◆ **Brief**
From the entries below, return only the lines starting at the one that contains "létrehozott fájl: /etc/mail/aliases.db." and ending at the one that contains "csúcs alatti részfában", exactly as they stand.

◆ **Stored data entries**
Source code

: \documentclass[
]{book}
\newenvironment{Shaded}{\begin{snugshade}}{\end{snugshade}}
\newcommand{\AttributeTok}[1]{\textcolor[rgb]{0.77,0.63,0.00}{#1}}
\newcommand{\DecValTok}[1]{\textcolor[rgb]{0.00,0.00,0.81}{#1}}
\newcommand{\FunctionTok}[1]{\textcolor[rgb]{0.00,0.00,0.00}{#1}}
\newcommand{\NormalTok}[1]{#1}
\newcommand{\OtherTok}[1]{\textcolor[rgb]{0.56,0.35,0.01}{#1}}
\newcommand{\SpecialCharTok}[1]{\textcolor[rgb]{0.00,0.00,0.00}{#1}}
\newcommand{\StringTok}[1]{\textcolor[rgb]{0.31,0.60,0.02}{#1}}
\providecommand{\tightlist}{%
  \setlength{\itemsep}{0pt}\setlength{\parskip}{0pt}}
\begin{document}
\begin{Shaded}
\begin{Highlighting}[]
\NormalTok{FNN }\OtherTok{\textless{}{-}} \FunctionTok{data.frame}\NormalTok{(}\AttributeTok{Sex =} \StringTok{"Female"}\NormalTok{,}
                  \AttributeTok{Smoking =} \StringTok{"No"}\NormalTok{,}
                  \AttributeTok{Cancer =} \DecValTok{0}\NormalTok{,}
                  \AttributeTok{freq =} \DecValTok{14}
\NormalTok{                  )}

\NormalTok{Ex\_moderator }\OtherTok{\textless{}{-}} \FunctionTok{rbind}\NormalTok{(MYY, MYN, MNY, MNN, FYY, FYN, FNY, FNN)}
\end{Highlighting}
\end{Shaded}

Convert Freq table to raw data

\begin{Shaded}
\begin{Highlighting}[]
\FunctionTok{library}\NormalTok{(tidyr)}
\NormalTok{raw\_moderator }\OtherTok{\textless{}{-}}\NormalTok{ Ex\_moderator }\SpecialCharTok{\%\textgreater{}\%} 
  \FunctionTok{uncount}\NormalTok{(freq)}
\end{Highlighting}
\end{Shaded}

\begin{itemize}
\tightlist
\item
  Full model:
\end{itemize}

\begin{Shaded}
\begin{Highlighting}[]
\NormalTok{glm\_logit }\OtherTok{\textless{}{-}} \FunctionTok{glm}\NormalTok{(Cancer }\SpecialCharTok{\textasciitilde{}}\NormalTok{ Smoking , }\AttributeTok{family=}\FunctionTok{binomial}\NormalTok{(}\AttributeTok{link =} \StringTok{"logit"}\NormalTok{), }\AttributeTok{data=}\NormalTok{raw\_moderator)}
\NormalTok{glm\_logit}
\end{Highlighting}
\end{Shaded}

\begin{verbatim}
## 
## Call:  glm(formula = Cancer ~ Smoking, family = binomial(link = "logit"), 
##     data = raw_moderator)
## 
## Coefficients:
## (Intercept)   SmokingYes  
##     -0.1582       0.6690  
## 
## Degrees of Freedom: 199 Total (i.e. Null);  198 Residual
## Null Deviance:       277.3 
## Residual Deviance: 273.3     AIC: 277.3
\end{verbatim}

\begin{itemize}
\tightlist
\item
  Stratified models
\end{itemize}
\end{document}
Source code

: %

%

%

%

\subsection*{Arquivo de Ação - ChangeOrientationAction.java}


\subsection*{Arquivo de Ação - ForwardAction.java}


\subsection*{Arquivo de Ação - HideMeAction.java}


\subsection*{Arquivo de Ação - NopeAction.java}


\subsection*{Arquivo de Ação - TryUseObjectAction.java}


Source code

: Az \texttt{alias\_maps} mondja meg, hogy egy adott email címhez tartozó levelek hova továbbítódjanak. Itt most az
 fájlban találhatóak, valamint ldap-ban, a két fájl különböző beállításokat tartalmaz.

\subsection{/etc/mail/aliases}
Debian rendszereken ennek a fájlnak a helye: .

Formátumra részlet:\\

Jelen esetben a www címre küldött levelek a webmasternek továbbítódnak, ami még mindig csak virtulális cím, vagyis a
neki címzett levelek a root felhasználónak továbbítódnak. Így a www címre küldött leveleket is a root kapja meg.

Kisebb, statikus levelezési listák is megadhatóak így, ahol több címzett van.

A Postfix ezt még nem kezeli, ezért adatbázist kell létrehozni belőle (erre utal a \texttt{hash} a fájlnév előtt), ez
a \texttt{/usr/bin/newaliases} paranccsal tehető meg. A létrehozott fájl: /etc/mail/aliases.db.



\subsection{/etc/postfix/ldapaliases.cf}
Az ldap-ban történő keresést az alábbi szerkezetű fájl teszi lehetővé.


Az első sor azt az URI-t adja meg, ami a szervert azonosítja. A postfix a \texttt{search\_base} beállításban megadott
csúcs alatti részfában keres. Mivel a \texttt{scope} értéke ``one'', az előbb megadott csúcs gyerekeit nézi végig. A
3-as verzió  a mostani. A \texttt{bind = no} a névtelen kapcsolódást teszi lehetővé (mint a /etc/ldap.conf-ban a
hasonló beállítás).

◆ **Result of the exercise**
a \texttt{/usr/bin/newaliases} paranccsal tehető meg. A létrehozott fájl: /etc/mail/aliases.db.



\subsection{/etc/postfix/ldapaliases.cf}
Az ldap-ban történő keresést az alábbi szerkezetű fájl teszi lehetővé.


Az első sor azt az URI-t adja meg, ami a szervert azonosítja. A postfix a \texttt{search\_base} beállításban megadott
csúcs alatti részfában keres. Mivel a \texttt{scope} értéke ``one'', az előbb megadott csúcs gyerekeit nézi végig. A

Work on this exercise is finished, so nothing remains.